#### Problem:
Set down the first line below and each line after it, ending with the one that holds "Frontend is a". Pictures do not belong in the copy.

Records from a dataset:
*** Block opens ***

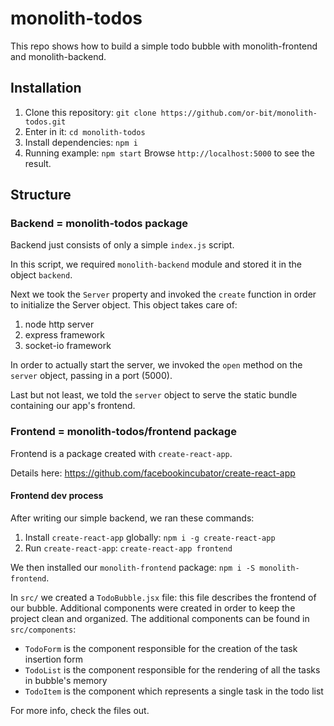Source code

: # monolith-todos

This repo shows how to build a simple todo bubble with monolith-frontend and monolith-backend.

## Installation

1. Clone this repository: `git clone https://github.com/or-bit/monolith-todos.git`
2. Enter in it: `cd monolith-todos`
3. Install dependencies: `npm i`
4. Running example: `npm start`
Browse `http://localhost:5000` to see the result.

## Structure

### Backend = monolith-todos package

Backend just consists of only a simple `index.js` script.

In this script, we required `monolith-backend` module and stored it in the object `backend`.

Next we took the `Server` property and invoked the `create` function in order to initialize the Server object. This object takes care of:
1. node http server
2. express framework
3. socket-io framework

In order to actually start the server, we invoked the `open` method on the `server` object, passing in a port (5000).

Last but not least, we told the `server` object to serve the static bundle containing our app's frontend.

### Frontend = monolith-todos/frontend package

Frontend is a package created with `create-react-app`.

Details here: https://github.com/facebookincubator/create-react-app


#### Frontend dev process

After writing our simple backend, we ran these commands:

1. Install `create-react-app` globally: `npm i -g create-react-app`
2. Run `create-react-app`:
`create-react-app frontend`

We then installed our `monolith-frontend` package:
`npm i -S monolith-frontend`.

In `src/` we created a `TodoBubble.jsx` file: this file describes the frontend of our bubble.
Additional components were created in order to keep the project clean and organized.
The additional components can be found in `src/components`:
-  `TodoForm` is the component responsible for the creation of the task insertion form
-  `TodoList` is the component responsible for the rendering of all the tasks in bubble's memory
-  `TodoItem` is the component which represents a single task in the todo list

For more info, check the files out.
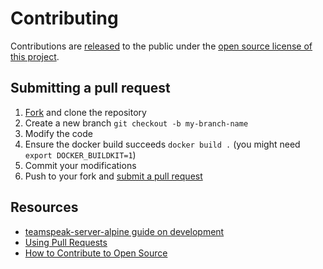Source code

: # Contributing

Contributions are [released](https://help.github.com/articles/github-terms-of-service/#6-contributions-under-repository-license) to the public under the [open source license of this project](../LICENSE).

## Submitting a pull request

1. [Fork](https://github.com/qdm12/teamspeak-server-alpine/fork) and clone the repository
1. Create a new branch `git checkout -b my-branch-name`
1. Modify the code
1. Ensure the docker build succeeds `docker build .` (you might need `export DOCKER_BUILDKIT=1`)
1. Commit your modifications
1. Push to your fork and [submit a pull request](https://github.com/qdm12/teamspeak-server-alpine/compare)

## Resources

- [teamspeak-server-alpine guide on development](https://github.com/qdm12/teamspeak-server-alpine/wiki/Development)
- [Using Pull Requests](https://help.github.com/articles/about-pull-requests/)
- [How to Contribute to Open Source](https://opensource.guide/how-to-contribute/)
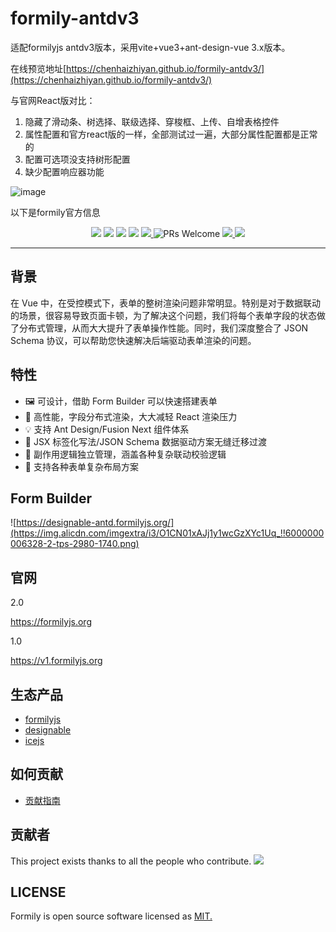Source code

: # formily-antdv3
适配formilyjs antdv3版本，采用vite+vue3+ant-design-vue 3.x版本。

在线预览地址[https://chenhaizhiyan.github.io/formily-antdv3/](https://chenhaizhiyan.github.io/formily-antdv3/)

与官网React版对比：
1. 隐藏了滑动条、树选择、联级选择、穿梭框、上传、自增表格控件
2. 属性配置和官方react版的一样，全部测试过一遍，大部分属性配置都是正常的
3. 配置可选项没支持树形配置
4. 缺少配置响应器功能

![image](https://user-images.githubusercontent.com/10290768/185564545-e0b462eb-3263-4041-a09e-3af2d9681d1b.png)

以下是formily官方信息

<p align="center">
<img src="https://img.alicdn.com/tfs/TB1fHhZu4D1gK0jSZFyXXciOVXa-2500-1200.png">
<img src="https://img.shields.io/npm/dt/@formily/antd"/>
<img src="https://img.shields.io/npm/dm/@formily/core"/>
<a href="https://www.npmjs.com/package/@formily/core"><img src="https://img.shields.io/npm/v/@formily/core.svg"></a>
<a href="https://codecov.io/gh/alibaba/formily">
  <img src="https://codecov.io/gh/alibaba/formily/branch/formily_next/graph/badge.svg?token=3V9RU8Wh9d"/>
</a>
<img alt="PRs Welcome" src="https://img.shields.io/badge/PRs-welcome-brightgreen.svg"/>
<a href="https://github.com/actions-cool/issues-helper">
  <img src="https://img.shields.io/badge/using-issues--helper-blueviolet"/>
</a>
<a href="https://app.netlify.com/sites/formily/deploys"><img src="https://api.netlify.com/api/v1/badges/7145918b-9cb5-47f8-8a42-111969e232ef/deploy-status"/></a>
</p>

---

## 背景

在 Vue 中，在受控模式下，表单的整树渲染问题非常明显。特别是对于数据联动的场景，很容易导致页面卡顿，为了解决这个问题，我们将每个表单字段的状态做了分布式管理，从而大大提升了表单操作性能。同时，我们深度整合了 JSON Schema 协议，可以帮助您快速解决后端驱动表单渲染的问题。

## 特性

- 🖼 可设计，借助 Form Builder 可以快速搭建表单
- 🚀 高性能，字段分布式渲染，大大减轻 React 渲染压力
- 💡 支持 Ant Design/Fusion Next 组件体系
- 🎨 JSX 标签化写法/JSON Schema 数据驱动方案无缝迁移过渡
- 🏅 副作用逻辑独立管理，涵盖各种复杂联动校验逻辑
- 🌯 支持各种表单复杂布局方案

## Form Builder

![https://designable-antd.formilyjs.org/](https://img.alicdn.com/imgextra/i3/O1CN01xAJj1y1wcGzXYc1Uq_!!6000000006328-2-tps-2980-1740.png)

## 官网

2.0

https://formilyjs.org

1.0

https://v1.formilyjs.org

## 生态产品

- [formilyjs](https://github.com/formilyjs)
- [designable](https://github.com/alibaba/designable)
- [icejs](https://github.com/alibaba/ice)

## 如何贡献

- [贡献指南](https://formilyjs.org/zh-CN/guide/contribution)

## 贡献者

This project exists thanks to all the people who contribute.
<a href="https://github.com/chenhaizhiyan/formily-antdv3/graphs/contributors"><img src="https://contrib.rocks/image?repo=chenhaizhiyan/formily-antdv3" /></a>

## LICENSE

Formily is open source software licensed as
[MIT.](https://github.com/alibaba/formily/blob/master/LICENSE.md)
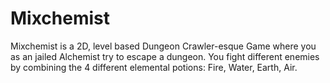 # Mixchemist
Mixchemist is a 2D, level based Dungeon Crawler-esque Game where you as an jailed Alchemist try to escape a dungeon. You fight different enemies by combining the 4 different elemental potions: Fire, Water, Earth, Air.
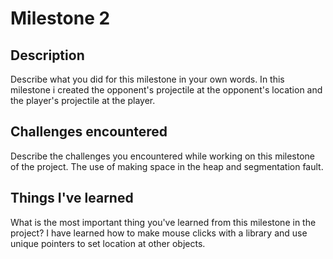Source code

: # Milestone 2

## Description
Describe what you did for this milestone in your own words.
In this milestone i created the opponent's projectile at the opponent's location and the player's projectile at the player.
## Challenges encountered
Describe the challenges you encountered while working on this milestone of the project.
The use of making space in the heap and segmentation fault.

## Things I've learned
What is the most important thing you've learned from this milestone in the project?
I have learned how to make mouse clicks with a library and use unique pointers to set location at other objects.
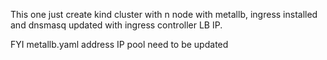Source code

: This one just create kind cluster with n node with metallb, ingress installed and dnsmasq updated with ingress controller LB IP.

FYI metallb.yaml address IP pool need to be updated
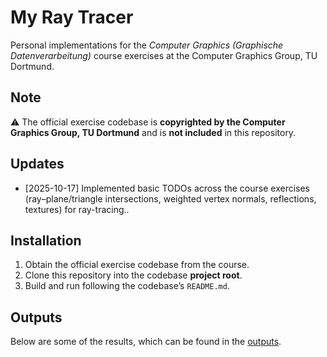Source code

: # My Ray Tracer
Personal implementations for the *Computer Graphics (Graphische Datenverarbeitung)* course exercises at the Computer Graphics Group, TU Dortmund.

## Note
⚠️ The official exercise codebase is **copyrighted by the Computer Graphics Group, TU Dortmund** and is **not included** in this repository.

## Updates
- [2025-10-17] Implemented basic TODOs across the course exercises (ray–plane/triangle intersections, weighted vertex normals, reflections, textures) for ray-tracing..

## Installation
1. Obtain the official exercise codebase from the course.
2. Clone this repository into the codebase **project root**.
3. Build and run following the codebase’s `README.md`.

## Outputs
Below are some of the results, which can be found in the [outputs](outputs/).

<!--
Phong lighting model and reflections with spheres `o_01_spheres.png`.
<div style="display: inline-block; vertical-align: top;">
    <img src="outputs/o_01_spheres.png" alt="o_01_spheres.png" width="250"><br>
    <strong>Phong Lighting Model for spheres</strong><br>
  </div>
  
Ray tracing with triangle meshes(flat shading):  `o_05_cube.png`, `o_08_office.png`, `o_07_toon_faces.png`

Ray tracing with texture support: `o_10_pokemon.png`
--->


<!-------
<h2>Outputs</h2>
<table>
  <tr>
    <td align="center">
      <a href="outputs/img1.png"><img src="outputs/thumbs/img1_480.png" alt="Caption 1" width="320"></a><br>
      <sub>Caption 1</sub>
    </td>
    <td align="center">
      <a href="outputs/img2.png"><img src="outputs/thumbs/img2_480.png" alt="Caption 2" width="320"></a><br>
      <sub>Caption 2</sub>
    </td>
    <td align="center">
      <a href="outputs/img3.png"><img src="outputs/thumbs/img3_480.png" alt="Caption 3" width="320"></a><br>
      <sub>Caption 3</sub>
    </td>
  </tr>
  <tr>
    <td align="center">
      <a href="outputs/img4.png"><img src="outputs/thumbs/img4_480.png" alt="Caption 4" width="320"></a><br>
      <sub>Caption 4</sub>
    </td>
    <td align="center">
      <a href="outputs/img5.png"><img src="outputs/thumbs/img5_480.png" alt="Caption 5" width="320"></a><br>
      <sub>Caption 5</sub>
    </td>
    <td align="center">
      <a href="outputs/img6.png"><img src="outputs/thumbs/img6_480.png" alt="Caption 6" width="320"></a><br>
      <sub>Caption 6</sub>
    </td>
  </tr>
  <tr>
    <td align="center">
      <a href="outputs/img7.png"><img src="outputs/thumbs/img7_480.png" alt="Caption 7" width="320"></a><br>
      <sub>Caption 7</sub>
    </td>
    <td align="center">
      <a href="outputs/img8.png"><img src="outputs/thumbs/img8_480.png" alt="Caption 8" width="320"></a><br>
      <sub>Caption 8</sub>
    </td>
    <td align="center">
      <a href="outputs/img9.png"><img src="outputs/thumbs/img9_480.png" alt="Caption 9" width="320"></a><br>
      <sub>Caption 9</sub>
    </td>
  </tr>
</table>
------------------>
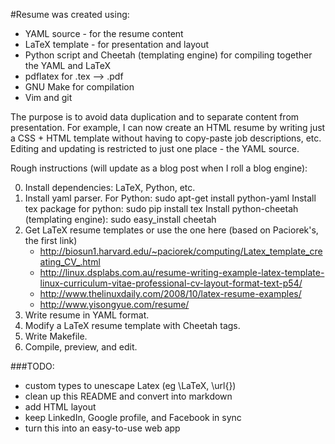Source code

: #Resume was created using:
- YAML source - for the resume content
- LaTeX template - for presentation and layout
- Python script and Cheetah (templating engine) for compiling together the
  YAML and LaTeX
- pdflatex for .tex --> .pdf
- GNU Make for compilation
- Vim and git


The purpose is to avoid data duplication and to separate content from
presentation. For example, I can now create an HTML resume by writing just a
CSS + HTML template without having to copy-paste job descriptions, etc. Editing
and updating is restricted to just one place - the YAML source.


Rough instructions (will update as a blog post when I roll a blog engine):

0. Install dependencies: LaTeX, Python, etc.
1. Install yaml parser. For Python:
    sudo apt-get install python-yaml
   Install tex package for python:
    sudo pip install tex
   Install python-cheetah (templating engine):
    sudo easy_install cheetah
2. Get LaTeX resume templates or use the one here (based on Paciorek's, the first link)
    - http://biosun1.harvard.edu/~paciorek/computing/Latex_template_creating_CV_.html
    - http://linux.dsplabs.com.au/resume-writing-example-latex-template-linux-curriculum-vitae-professional-cv-layout-format-text-p54/
    - http://www.thelinuxdaily.com/2008/10/latex-resume-examples/
    - http://www.yisongyue.com/resume/
3. Write resume in YAML format.
4. Modify a LaTeX resume template with Cheetah tags.
5. Write Makefile.
6. Compile, preview, and edit.


###TODO:
  - custom types to unescape Latex (eg \LaTeX, \url{})
  - clean up this README and convert into markdown
  - add HTML layout
  - keep LinkedIn, Google profile, and Facebook in sync
  - turn this into an easy-to-use web app
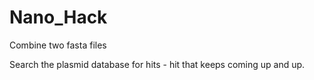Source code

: # Nano_Hack


Combine two fasta files

Search the plasmid database for hits - hit that keeps coming up and up.
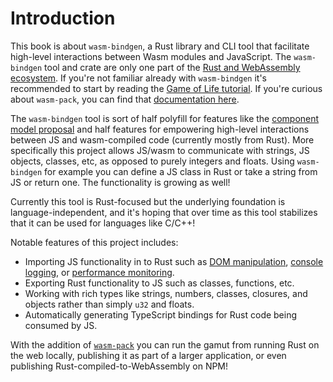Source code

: # Introduction

This book is about `wasm-bindgen`, a Rust library and CLI tool that facilitate
high-level interactions between Wasm modules and JavaScript. The `wasm-bindgen`
tool and crate are only one part of the [Rust and WebAssembly
ecosystem][rustwasm]. If you're not familiar already with `wasm-bindgen` it's
recommended to start by reading the [Game of Life tutorial][gol]. If you're
curious about `wasm-pack`, you can find that [documentation here][wasm-pack].

The `wasm-bindgen` tool is sort of half polyfill for features like the
[component model proposal][component-model] and half features for empowering high-level
interactions between JS and wasm-compiled code (currently mostly from Rust).
More specifically this project allows JS/wasm to communicate with strings, JS
objects, classes, etc, as opposed to purely integers and floats. Using
`wasm-bindgen` for example you can define a JS class in Rust or take a string
from JS or return one. The functionality is growing as well!

Currently this tool is Rust-focused but the underlying foundation is
language-independent, and it's hoping that over time as this tool stabilizes
that it can be used for languages like C/C++!

Notable features of this project includes:

* Importing JS functionality in to Rust such as [DOM manipulation][dom-ex],
  [console logging][console-log], or [performance monitoring][perf-ex].
* Exporting Rust functionality to JS such as classes, functions, etc.
* Working with rich types like strings, numbers, classes, closures, and objects
  rather than simply `u32` and floats.
* Automatically generating TypeScript bindings for Rust code being consumed by
  JS.

With the addition of [`wasm-pack`][wasm-pack] you can run the gamut from running Rust on
the web locally, publishing it as part of a larger application, or even
publishing Rust-compiled-to-WebAssembly on NPM!

[component-model]: https://github.com/WebAssembly/component-model
[dom-ex]: https://github.com/rustwasm/wasm-bindgen/tree/master/examples/dom
[console-log]: https://github.com/rustwasm/wasm-bindgen/tree/master/examples/console_log
[perf-ex]: https://github.com/rustwasm/wasm-bindgen/tree/master/examples/performance
[hello-online]: https://webassembly.studio/?f=gzubao6tg3
[rustwasm]: https://rustwasm.github.io/
[gol]: https://rustwasm.github.io/docs/book/
[wasm-pack]: https://rustwasm.github.io/docs/wasm-pack/
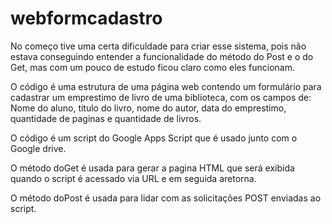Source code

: # webformcadastro

No começo tive uma certa dificuldade para criar esse sistema, pois não estava conseguindo entender a funcionalidade do método do Post e o do Get, mas com um pouco de estudo ficou claro como eles funcionam.

O código é uma estrutura de uma página web contendo um formulário para cadastrar um emprestimo de livro de uma biblioteca, com os campos de: Nome do aluno, titulo do livro, nome do autor, data do emprestimo, quantidade de paginas e quantidade de livros.

O código  é um script do Google Apps Script que é usado junto com o Google drive.

O método doGet é usada para gerar a pagina HTML que será exibida quando o script é acessado via URL e em seguida aretorna.

O método doPost é usada para lidar com as solicitações POST enviadas ao script.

*** Block closes ***

#### Answer box:
Source code

: # monolith-todos

This repo shows how to build a simple todo bubble with monolith-frontend and monolith-backend.

## Installation

1. Clone this repository: `git clone https://github.com/or-bit/monolith-todos.git`
2. Enter in it: `cd monolith-todos`
3. Install dependencies: `npm i`
4. Running example: `npm start`
Browse `http://localhost:5000` to see the result.

## Structure

### Backend = monolith-todos package

Backend just consists of only a simple `index.js` script.

In this script, we required `monolith-backend` module and stored it in the object `backend`.

Next we took the `Server` property and invoked the `create` function in order to initialize the Server object. This object takes care of:
1. node http server
2. express framework
3. socket-io framework

In order to actually start the server, we invoked the `open` method on the `server` object, passing in a port (5000).

Last but not least, we told the `server` object to serve the static bundle containing our app's frontend.

### Frontend = monolith-todos/frontend package

Frontend is a package created with `create-react-app`.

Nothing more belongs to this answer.